Material to process:
————————
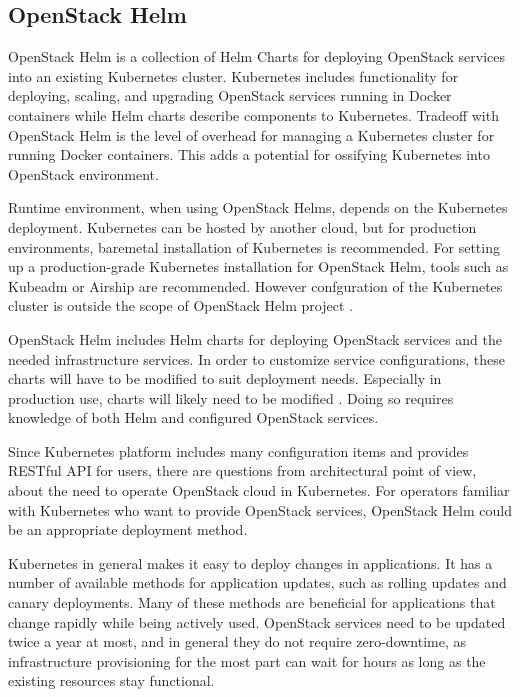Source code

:\documentclass[officiallayout]{tktla}
\begin{document}
\subsection{OpenStack Helm}

OpenStack Helm \cite{openstack-helm} is a collection of Helm Charts for
deploying OpenStack services into an existing Kubernetes cluster. Kubernetes
includes functionality for deploying, scaling, and upgrading OpenStack services
running in Docker containers while Helm charts describe components to
Kubernetes. Tradeoff with OpenStack Helm is the level of overhead for managing
a Kubernetes cluster for running Docker containers. This adds a potential for
ossifying Kubernetes into OpenStack environment.

Runtime environment, when using OpenStack Helms, depends on the Kubernetes
deployment. Kubernetes can be hosted by another cloud, but for production
environments, baremetal installation of Kubernetes is recommended. For setting
up a production-grade Kubernetes installation for OpenStack Helm, tools such as
Kubeadm or Airship \cite{airship} are recommended. However confguration of the
Kubernetes cluster is outside the scope of OpenStack Helm project
\cite{openstack-helm}.

OpenStack Helm includes Helm charts for deploying OpenStack services and the
needed infrastructure services. In order to customize service configurations,
these charts will have to be modified to suit deployment needs. Especially in
production use, charts will likely need to be modified \cite{openstack-helm}.
Doing so requires knowledge of both Helm and configured OpenStack services.

Since Kubernetes platform includes many configuration items and provides
RESTful API for users, there are questions from architectural point of view,
about the need to operate OpenStack cloud in Kubernetes. For operators familiar
with Kubernetes who want to provide OpenStack services, OpenStack Helm could be
an appropriate deployment method.

Kubernetes in general makes it easy to deploy changes in applications. It has a
number of available methods for application updates, such as rolling updates
and canary deployments. Many of these methods are beneficial for applications
that change rapidly while being actively used. OpenStack services need to be
updated twice a year at most, and in general they do not require zero-downtime,
as infrastructure provisioning for the most part can wait for hours as long as
the existing resources stay functional.
\end{document}
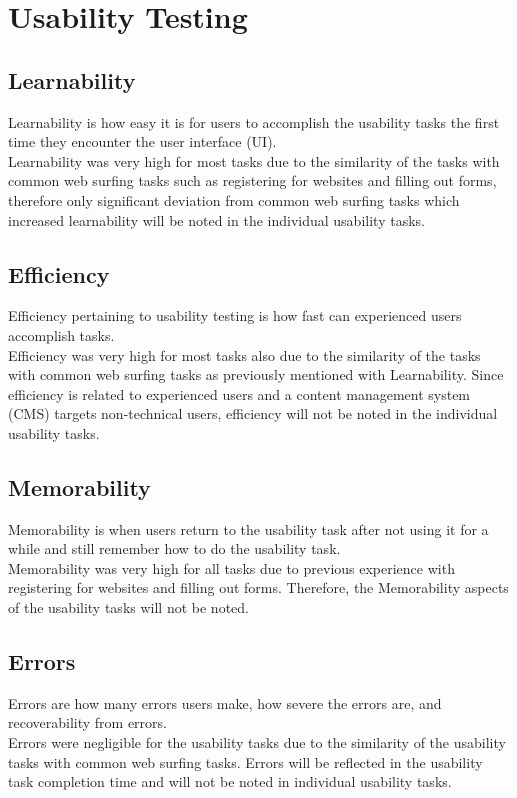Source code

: \documentclass[12pt]{article}
\begin{document}
\section{Usability Testing}

\subsection{Learnability}
Learnability is how easy it is for users to accomplish the usability tasks the first time they encounter the user interface (UI).\\
Learnability was very high for most tasks due to the similarity of the tasks with common web surfing tasks such as registering for websites and filling out forms, therefore only significant deviation from common web surfing tasks which increased learnability will be noted in the individual usability tasks.

\subsection{Efficiency}
Efficiency pertaining to usability testing is how fast can experienced users accomplish tasks. \\
Efficiency was very high for most tasks also due to the similarity of the tasks with common web surfing tasks as previously mentioned with Learnability. Since efficiency is related to experienced users and a content management system (CMS) targets non-technical users, efficiency will not be noted in the individual usability tasks.   

\subsection{Memorability}

Memorability is when users return to the usability task after not using it for a while and still remember how to do the usability task.\\
Memorability was very high for all tasks due to previous experience with registering for websites and filling out forms. Therefore, the Memorability aspects of the usability tasks will not be noted.

\subsection{Errors}
Errors are how many errors users make, how severe the errors are, and recoverability from errors.\\
Errors were negligible for the usability tasks due to the similarity of the usability tasks with common web surfing tasks. Errors will be reflected in the usability task completion time and will not be noted in individual usability tasks.
\end{document}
————————
Directions for this task: The material shown above is to be repeated verbatim, and its pictures are to be omitted.

Response to this exercise:
Source code

:\documentclass[officiallayout]{tktla}
\begin{document}
\subsection{OpenStack Helm}

OpenStack Helm \cite{openstack-helm} is a collection of Helm Charts for
deploying OpenStack services into an existing Kubernetes cluster. Kubernetes
includes functionality for deploying, scaling, and upgrading OpenStack services
running in Docker containers while Helm charts describe components to
Kubernetes. Tradeoff with OpenStack Helm is the level of overhead for managing
a Kubernetes cluster for running Docker containers. This adds a potential for
ossifying Kubernetes into OpenStack environment.

Runtime environment, when using OpenStack Helms, depends on the Kubernetes
deployment. Kubernetes can be hosted by another cloud, but for production
environments, baremetal installation of Kubernetes is recommended. For setting
up a production-grade Kubernetes installation for OpenStack Helm, tools such as
Kubeadm or Airship \cite{airship} are recommended. However confguration of the
Kubernetes cluster is outside the scope of OpenStack Helm project
\cite{openstack-helm}.

OpenStack Helm includes Helm charts for deploying OpenStack services and the
needed infrastructure services. In order to customize service configurations,
these charts will have to be modified to suit deployment needs. Especially in
production use, charts will likely need to be modified \cite{openstack-helm}.
Doing so requires knowledge of both Helm and configured OpenStack services.

Since Kubernetes platform includes many configuration items and provides
RESTful API for users, there are questions from architectural point of view,
about the need to operate OpenStack cloud in Kubernetes. For operators familiar
with Kubernetes who want to provide OpenStack services, OpenStack Helm could be
an appropriate deployment method.

Kubernetes in general makes it easy to deploy changes in applications. It has a
number of available methods for application updates, such as rolling updates
and canary deployments. Many of these methods are beneficial for applications
that change rapidly while being actively used. OpenStack services need to be
updated twice a year at most, and in general they do not require zero-downtime,
as infrastructure provisioning for the most part can wait for hours as long as
the existing resources stay functional.
\end{document}
Source code

: \documentclass[12pt]{article}
\begin{document}
\section{Usability Testing}

\subsection{Learnability}
Learnability is how easy it is for users to accomplish the usability tasks the first time they encounter the user interface (UI).\\
Learnability was very high for most tasks due to the similarity of the tasks with common web surfing tasks such as registering for websites and filling out forms, therefore only significant deviation from common web surfing tasks which increased learnability will be noted in the individual usability tasks.

\subsection{Efficiency}
Efficiency pertaining to usability testing is how fast can experienced users accomplish tasks. \\
Efficiency was very high for most tasks also due to the similarity of the tasks with common web surfing tasks as previously mentioned with Learnability. Since efficiency is related to experienced users and a content management system (CMS) targets non-technical users, efficiency will not be noted in the individual usability tasks.   

\subsection{Memorability}

Memorability is when users return to the usability task after not using it for a while and still remember how to do the usability task.\\
Memorability was very high for all tasks due to previous experience with registering for websites and filling out forms. Therefore, the Memorability aspects of the usability tasks will not be noted.

\subsection{Errors}
Errors are how many errors users make, how severe the errors are, and recoverability from errors.\\
Errors were negligible for the usability tasks due to the similarity of the usability tasks with common web surfing tasks. Errors will be reflected in the usability task completion time and will not be noted in individual usability tasks.
\end{document}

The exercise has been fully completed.